PROBLEM DESCRIPTION: The answer must be every line from the entries below that contains "License".

Stored records:
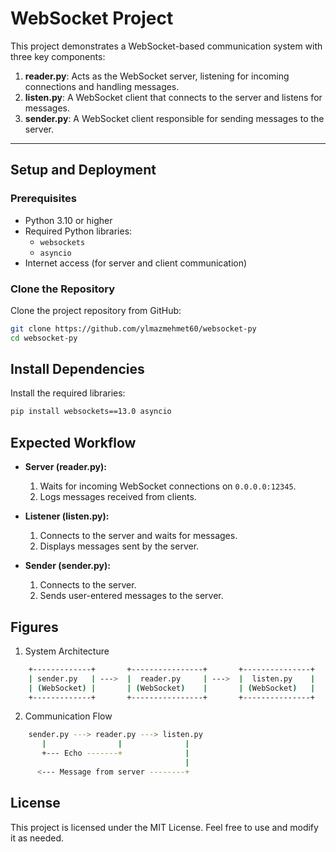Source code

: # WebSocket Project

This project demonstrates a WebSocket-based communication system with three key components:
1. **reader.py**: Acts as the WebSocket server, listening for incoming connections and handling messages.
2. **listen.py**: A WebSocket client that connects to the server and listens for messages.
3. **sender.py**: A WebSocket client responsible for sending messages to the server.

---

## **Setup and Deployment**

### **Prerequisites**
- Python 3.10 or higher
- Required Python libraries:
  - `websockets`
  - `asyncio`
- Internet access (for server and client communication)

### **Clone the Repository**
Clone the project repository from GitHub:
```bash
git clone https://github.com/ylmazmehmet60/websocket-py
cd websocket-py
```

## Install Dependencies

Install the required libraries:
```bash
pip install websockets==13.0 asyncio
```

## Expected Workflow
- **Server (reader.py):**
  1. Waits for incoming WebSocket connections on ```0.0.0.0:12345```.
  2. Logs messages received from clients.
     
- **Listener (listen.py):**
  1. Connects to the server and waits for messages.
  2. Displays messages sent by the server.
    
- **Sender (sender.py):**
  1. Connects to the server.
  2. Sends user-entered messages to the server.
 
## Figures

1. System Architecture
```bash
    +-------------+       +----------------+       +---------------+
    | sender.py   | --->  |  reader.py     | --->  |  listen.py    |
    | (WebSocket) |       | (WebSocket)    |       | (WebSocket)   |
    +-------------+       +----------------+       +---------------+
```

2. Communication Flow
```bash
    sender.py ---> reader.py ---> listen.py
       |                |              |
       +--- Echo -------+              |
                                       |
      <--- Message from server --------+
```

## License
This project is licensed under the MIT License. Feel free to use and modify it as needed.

SOLUTION BELOW:
## License
This project is licensed under the MIT License. Feel free to use and modify it as needed.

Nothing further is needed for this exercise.